What if lambda is too high?

A

the model will be simple, but you run the risk of underfitting your data.

37
Q

What does the sigmoid do?

A

It sives us a value between 0 and 1

38
Q

Is regularization important for logistic regression?

A

Yes, it is super important. Otherwise the algorithm will try to drive the loss to 0 in high dimensions and overfit the data.

39
Q

What is good about logistic regression? (computation)

A

Very fast regarding training and predicion times.

40
Q

Which strategies can regularization use to dampen model complexity?

A

L2 or L1 regularization,

early stopping so limiting the number of training steps or the learning rate

41
Q

What is the purpose of a threshold in logistic regression?

A

We use a threshold for discrete binary classificaiton. E.g. instance is positive = 1 when probability exceeds .8

We must tune it.

42
Q

What is accuracy?

A

The fraction of predictions we got right

Number of correct prediction/ Total number of predictions

43
Q

When does accuracy fail?

A

When different kinds of mistakes have different costs. Typical cases include class imbalance, when positives or negatives are extremely rare

44
Q

Precision

A

When the model said “positive” class, was it right?
Intuition: Did the model cry “wolf” too often?

TP/(TP + FP)

45
Q

Recall/ sensitivity

A

Out of all the possible positives, how many did the model correctly identify.
Intuition: Did it miss any wolves?
TP/(TP + FN)

46
Q

Specificity

A

Ratio of true negatives to total negatives.

47
Q

Consider a classification model that separates email into two categories: “spam” or “not spam.” If you raise the classification threshold, what will happen to precision?

A

Probably increase.

In general, raising the classification threshold reduces false positives, thus raising precision.

Raising the classification threshold typically increases precision; however, precision is not guaranteed to increase monotonically as we raise the threshold.

48
Q

Why do we use the ROC Curve?

A

Because if we chose a classificaiton threshold for Logisitic regression then we can calculate the recall and precision but we dont know the value across all possible thresholds.

-> The ROC shows them across all possible thresholds

49
Q

What does the AUC (Area under the ROC Curve) tell us?

A

If we pick a random positive and a random negative, what’s the probability my model ranks them in the correct order? (Assigns the correct label)
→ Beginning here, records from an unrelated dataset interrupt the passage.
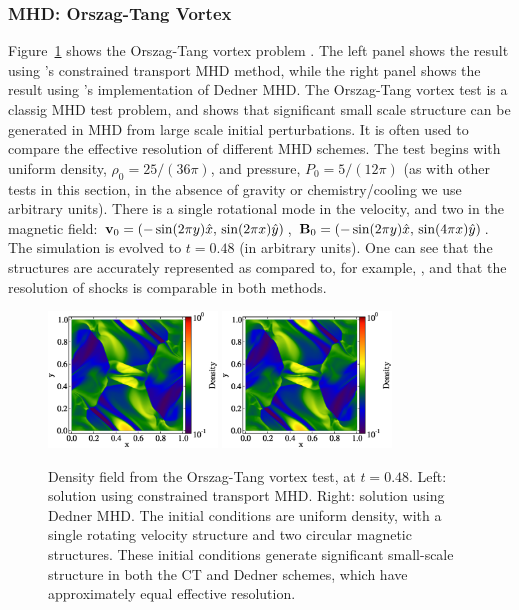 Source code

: \subsubsection{MHD: Orszag-Tang Vortex}
\label{sec.tests.mhd}
Figure~\ref{fig.orszag} shows the Orszag-Tang vortex problem \citep{Orszag79}.  The left panel shows
the result using \enzo's constrained transport MHD method, while the right panel shows the result using
\enzo's implementation of Dedner MHD.
The Orszag-Tang vortex test is a classig MHD test problem, and shows that significant small scale structure can be generated in MHD
from large scale initial perturbations.  It is often used to compare the
effective resolution of different MHD schemes.  The test begins with uniform
density, $\rho_0=25/(36\pi)$, and pressure, $P_0=5/(12\pi)$ (as with
other tests in this section, in the absence of gravity or chemistry/cooling we use
arbitrary units).  There is a
single rotational mode in the velocity, and two in the magnetic field:
${\bf v}_0 = (-\sin(2\pi y) \hat{x},\, \sin(2\pi x) \hat{y})$,
${\bf B}_0 = (-\sin(2\pi y) \hat{x},\, \sin(4\pi x) \hat{y})$.
The simulation is evolved to $t=0.48$ (in arbitrary units).  One can see that the structures
are accurately represented as compared to, for example,
\citet{Toth00}, and that the resolution of shocks is comparable in
both methods.

\begin{figure}
\begin{center}
\includegraphics[width=0.4\textwidth]{figures/MHDCT_OrszagTang_Density.eps}
\includegraphics[width=0.4\textwidth]{figures/MHDDedner_OrszagTang_Density.eps}
\caption{Density field from the Orszag-Tang vortex test, at $t=0.48$.
Left: solution using constrained transport MHD.  Right: solution using
Dedner MHD. The initial conditions are uniform density, with a single
rotating velocity structure and two circular magnetic structures.
These initial conditions generate significant small-scale structure in
both the CT and Dedner schemes, which have approximately equal
effective resolution.}
\label{fig.orszag}
\end{center}
\end{figure}
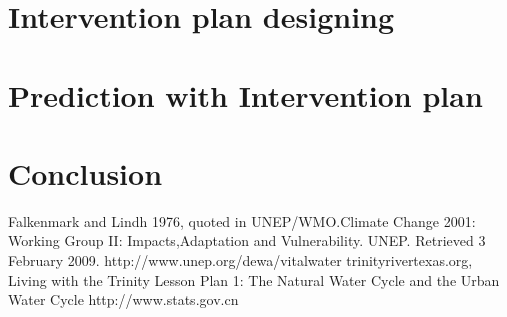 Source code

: \section{Intervention plan designing}

\section{Prediction with Intervention plan}

\section{Conclusion}


\begin{thebibliography}{99}
   {Falkenmark and Lindh 1976, quoted in UNEP/WMO.Climate Change 2001: Working Group II: Impacts,Adaptation and Vulnerability. UNEP. Retrieved 3 February 2009.}
   http://www.unep.org/dewa/vitalwater
   trinityrivertexas.org, Living with the Trinity Lesson Plan 1: The Natural Water Cycle and the Urban Water Cycle
   http://www.stats.gov.cn
\end{thebibliography}

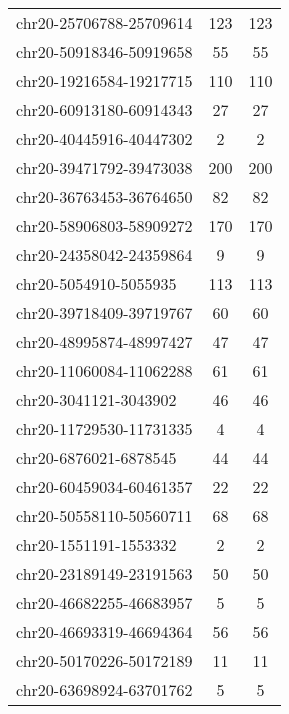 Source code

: \begin{longtable}{lSS}
	chr20-25706788-25709614 & 123  & 123                             \\
	chr20-50918346-50919658 & 55   & 55                              \\
	chr20-19216584-19217715 & 110  & 110                             \\
	chr20-60913180-60914343 & 27   & 27                              \\
	chr20-40445916-40447302 & 2    & 2                               \\
	chr20-39471792-39473038 & 200  & 200                             \\
	chr20-36763453-36764650 & 82   & 82                              \\
	chr20-58906803-58909272 & 170  & 170                             \\
	chr20-24358042-24359864 & 9    & 9                               \\
	chr20-5054910-5055935   & 113  & 113                             \\
	chr20-39718409-39719767 & 60   & 60                              \\
	chr20-48995874-48997427 & 47   & 47                              \\
	chr20-11060084-11062288 & 61   & 61                              \\
	chr20-3041121-3043902   & 46   & 46                              \\
	chr20-11729530-11731335 & 4    & 4                               \\
	chr20-6876021-6878545   & 44   & 44                              \\
	chr20-60459034-60461357 & 22   & 22                              \\
	chr20-50558110-50560711 & 68   & 68                              \\
	chr20-1551191-1553332   & 2    & 2                               \\
	chr20-23189149-23191563 & 50   & 50                              \\
	chr20-46682255-46683957 & 5    & 5                               \\
	chr20-46693319-46694364 & 56   & 56                              \\
	chr20-50170226-50172189 & 11   & 11                              \\
	chr20-63698924-63701762 & 5    & 5                               \\

\end{longtable}
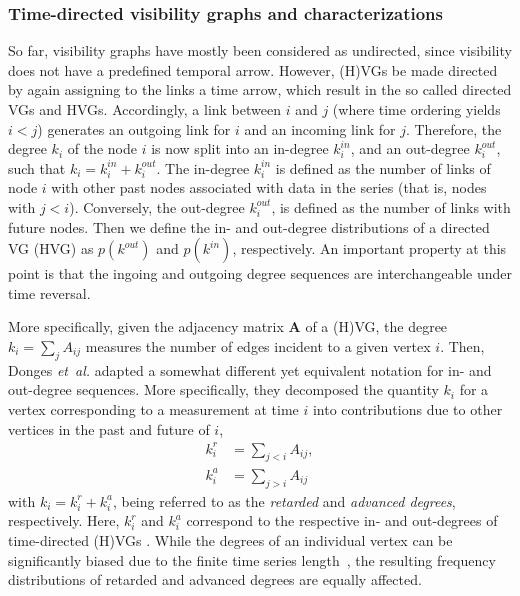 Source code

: 		\subsubsection{Time-directed visibility graphs and characterizations}
		So far, visibility graphs have mostly been considered as undirected, since visibility does not have a predefined temporal arrow. However, (H)VGs be made directed by again assigning to the links a time arrow, which result in the so called directed VGs and HVGs. Accordingly, a link between $i$ and $j$ (where time ordering yields $i< j$) generates an outgoing link for $i$ and an incoming link for $j$. Therefore, the degree $k_i$ of the node $i$ is now split into an in-degree $k_i^{in}$, and an out-degree $k_i^{out}$, such that $k_i= k_i^{in}+k_i^{out}$. The in-degree $k_i^{in}$ is defined as the number of links of node $i$ with other past nodes associated with data in the series (that is, nodes with $j < i$). Conversely, the out-degree $k_i^{out}$, is defined as the number of links with future nodes. Then we define the in- and out-degree distributions of a directed VG (HVG) as $p(k^{out})$ and $p(k^{in})$, respectively. An important property at this point is that the ingoing and outgoing degree sequences are interchangeable under time reversal. 
		
		More specifically, given the adjacency matrix $\mathbf{A}$ of a (H)VG, the degree {$k_i =\sum_{j} A_{ij}$} measures the number of edges incident to a given vertex {$i$}. Then, Donges \textit{et~al.} \cite{Donner2012Nolta,Donges2013} adapted a somewhat different yet equivalent notation for in- and out-degree sequences. More specifically, they decomposed the quantity $k_i$ for a vertex corresponding to a measurement at time $i$ into contributions due to other vertices in the past and future of $i$,
\begin{eqnarray} \label{eq:kvin}
k_i^r &= \sum_{j<i} A_{ij},\\ \label{eq:kvout}
k_i^a &= \sum_{j>i} A_{ij}
\end{eqnarray}
with $k_i=k_i^r+k_i^a$, being referred to as the \emph{retarded} and \emph{advanced degrees}, respectively. Here, $k_i^r$ and $k_i^a$ correspond to the respective in- and out-degrees of time-directed (H)VGs \cite{Lacasa2012}. While the degrees of an individual vertex can be significantly biased due to the finite time series length~\cite{Donner2012}, the resulting frequency distributions of retarded and advanced degrees are equally affected.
Intuition: gives an aggregate measure of performance aggregated across all possible classification thresholds.

50
Q

What is prediction bias in logistic regression?

A

We calculate is by comparing the average of all predictions to the average of all observations.

51
Q

A model that produces no false negatives has which metric = 1?

A

Recall

52
Q

A model that produces no false positives has which metric = 1?

A

Precision.

53
Q

Does recall increase or decrease when we lower the classification threshold?

A
  • more false positives
  • less false negatives

– > recall increases

54
Q

In the game of roulette, a ball is dropped on a spinning wheel and eventually lands in one of 38 slots. Using visual features (the spin of the ball, the position of the wheel when the ball was dropped, the height of the ball over the wheel), an ML model can predict the slot that the ball will land in with an accuracy of 4%.

A

This ML model is making predictions far better than chance; a random guess would be correct 1/38 of the time—yielding an accuracy of 2.6%. Although the model’s accuracy is “only” 4%, the benefits of success far outweigh the disadvantages of failure.

55
Q

What is the true positive rate (TPR)?

A

The same as recall

TP/(TP + FN)

56
Q

What is the False Positive Rate (FPR)?

A

FP/ (FP + TN)

Predicted FP / Actual negatives

57
Q

Which model has an AUC of 1?

A

One that ranks all predictions correct.

58
Q

Why is AUC desirable?

A
  • AUC is scale-invariant. It measures how well predictions are ranked, rather than their absolute values.
  • AUC is classification-threshold-invariant. It measures the quality of the model’s predicitons irrespective of what classification threshold is chosen.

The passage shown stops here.